私の前でお茶を零すような真似をした侍女の足を、細いヒールで踏み抜き骨折させようとしている最中に、前世らしい此処とは全く違う世界での記憶を取り戻した。
前世の私は普通の高校生だった、と思う。そこまでの記憶しかない。どちらかというと教室に居場所が作れずに少しの時間でも図書室にいるような、友達は物語の中にいるような子だった。
そうして、前世を取り戻すきっかけとなった侍女を骨折させようとした、あの時。
私はお茶を掛けられた怒りとぐりぐりと足の裏に感じる侍女の細い骨を探してへし折ろうとする執念に、自らドン引きすると共に、『あ、これあの小説の中に出てくる悪役令嬢とのエピソードと同じだ』と思った。その瞬間、パァッと頭の中で前世での記憶がまるで走馬燈のように頭の中で走り抜けたのだった。
慌てて足を退け、侍女へ謝っても後の祭り。
それまでの暴力的な仕打ちも相まって、私は使用人達から完全に距離を置かれた。
それでも。前世の知識と良識を手に入れた私は、自分が思い出した小説の中に出てくる悪役令嬢リタ・ゾール侯爵令嬢とならないよう、私なりに努めてきた。

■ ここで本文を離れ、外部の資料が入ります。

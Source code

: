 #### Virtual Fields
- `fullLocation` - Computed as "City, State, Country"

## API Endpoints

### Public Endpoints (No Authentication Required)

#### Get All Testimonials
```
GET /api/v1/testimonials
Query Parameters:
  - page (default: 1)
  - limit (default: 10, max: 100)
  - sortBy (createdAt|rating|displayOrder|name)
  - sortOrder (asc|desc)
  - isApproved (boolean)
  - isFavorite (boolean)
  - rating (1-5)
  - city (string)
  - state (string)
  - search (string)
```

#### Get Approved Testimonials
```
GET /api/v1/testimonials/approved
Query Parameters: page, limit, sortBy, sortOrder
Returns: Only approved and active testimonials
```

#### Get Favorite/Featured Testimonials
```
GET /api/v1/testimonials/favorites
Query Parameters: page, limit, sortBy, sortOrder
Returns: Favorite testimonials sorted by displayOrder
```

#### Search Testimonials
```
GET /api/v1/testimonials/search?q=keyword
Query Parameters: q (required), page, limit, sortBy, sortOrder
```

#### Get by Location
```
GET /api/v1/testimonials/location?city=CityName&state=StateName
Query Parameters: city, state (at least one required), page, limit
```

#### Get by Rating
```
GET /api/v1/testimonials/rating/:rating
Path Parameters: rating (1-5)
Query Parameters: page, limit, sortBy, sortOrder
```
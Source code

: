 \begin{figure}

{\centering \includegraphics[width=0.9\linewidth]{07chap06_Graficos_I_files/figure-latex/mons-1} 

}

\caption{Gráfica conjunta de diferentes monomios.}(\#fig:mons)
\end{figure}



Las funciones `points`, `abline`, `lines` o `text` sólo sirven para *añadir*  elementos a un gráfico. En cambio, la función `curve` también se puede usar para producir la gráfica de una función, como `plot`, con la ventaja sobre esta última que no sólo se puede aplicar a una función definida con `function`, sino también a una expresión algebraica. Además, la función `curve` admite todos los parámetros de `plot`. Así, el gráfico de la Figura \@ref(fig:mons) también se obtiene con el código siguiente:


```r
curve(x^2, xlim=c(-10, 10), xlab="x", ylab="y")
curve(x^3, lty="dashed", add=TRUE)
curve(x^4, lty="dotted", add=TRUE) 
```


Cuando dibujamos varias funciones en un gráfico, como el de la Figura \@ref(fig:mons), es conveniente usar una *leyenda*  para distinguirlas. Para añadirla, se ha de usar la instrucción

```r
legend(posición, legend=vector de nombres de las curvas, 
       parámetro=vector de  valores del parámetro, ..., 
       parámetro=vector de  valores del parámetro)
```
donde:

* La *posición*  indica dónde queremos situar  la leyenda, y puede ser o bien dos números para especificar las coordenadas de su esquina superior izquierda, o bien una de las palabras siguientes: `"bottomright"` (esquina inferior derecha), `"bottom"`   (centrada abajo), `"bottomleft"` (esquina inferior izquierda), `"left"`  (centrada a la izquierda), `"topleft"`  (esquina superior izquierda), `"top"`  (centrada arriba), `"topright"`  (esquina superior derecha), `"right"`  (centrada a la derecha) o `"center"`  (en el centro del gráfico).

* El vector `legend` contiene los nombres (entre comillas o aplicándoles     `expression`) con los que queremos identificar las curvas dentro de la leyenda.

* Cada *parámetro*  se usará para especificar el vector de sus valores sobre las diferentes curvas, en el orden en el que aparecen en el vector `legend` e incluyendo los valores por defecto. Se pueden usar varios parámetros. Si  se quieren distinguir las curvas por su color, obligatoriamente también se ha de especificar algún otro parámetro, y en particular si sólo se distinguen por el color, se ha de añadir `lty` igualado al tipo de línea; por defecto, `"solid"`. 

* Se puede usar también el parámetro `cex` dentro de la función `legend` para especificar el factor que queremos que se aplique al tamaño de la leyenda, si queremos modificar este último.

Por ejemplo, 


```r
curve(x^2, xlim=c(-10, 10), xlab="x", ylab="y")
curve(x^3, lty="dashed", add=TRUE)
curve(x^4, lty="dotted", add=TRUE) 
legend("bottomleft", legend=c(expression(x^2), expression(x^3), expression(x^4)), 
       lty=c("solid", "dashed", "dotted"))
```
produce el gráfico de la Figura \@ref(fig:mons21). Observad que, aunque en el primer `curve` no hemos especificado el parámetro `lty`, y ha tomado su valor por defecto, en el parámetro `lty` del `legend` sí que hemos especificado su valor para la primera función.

でもたった5年でなにができたかといえば、ある意味なにもできなかった。
最初の一年は、できるだけ傍にいる使用人達に優しくするよう心掛けた。
でもそれまでの行いが酷すぎたせいなのか、裏があると思われて絡まれないよう遠巻きにされるようになっただけだった。
無理に交流を持とうとしてもいきなりは無理だったなと反省し、まずは理想の令嬢になる為の勉学に努めることにした。
そんな私に、家庭教師たちはまるで降参させようとムキになっているかのようにより高度な教育を詰め込んでいく。しかし、小説の中のリタが基本ハイスペックだったからだろうか。私はそれを易々とはいかないまでも理解し身に付けることができた。それがまた家庭教師には腹立たしいのか、ぎろりと睨まれながらより高度なものへと勉強の内容はどんどんと高度になっていった。
『隣国の公用語で挨拶ができるようになりましょう』というだけだった筈の講義は、いつの間にか『貿易に関する専門用語を交えた会議に参加できるようになるまで』と変わっていた。隣国の公用語を修めればさらに隣の国、そのまた隣の国と課題はどんどん増えて要求レベルは上がっていく。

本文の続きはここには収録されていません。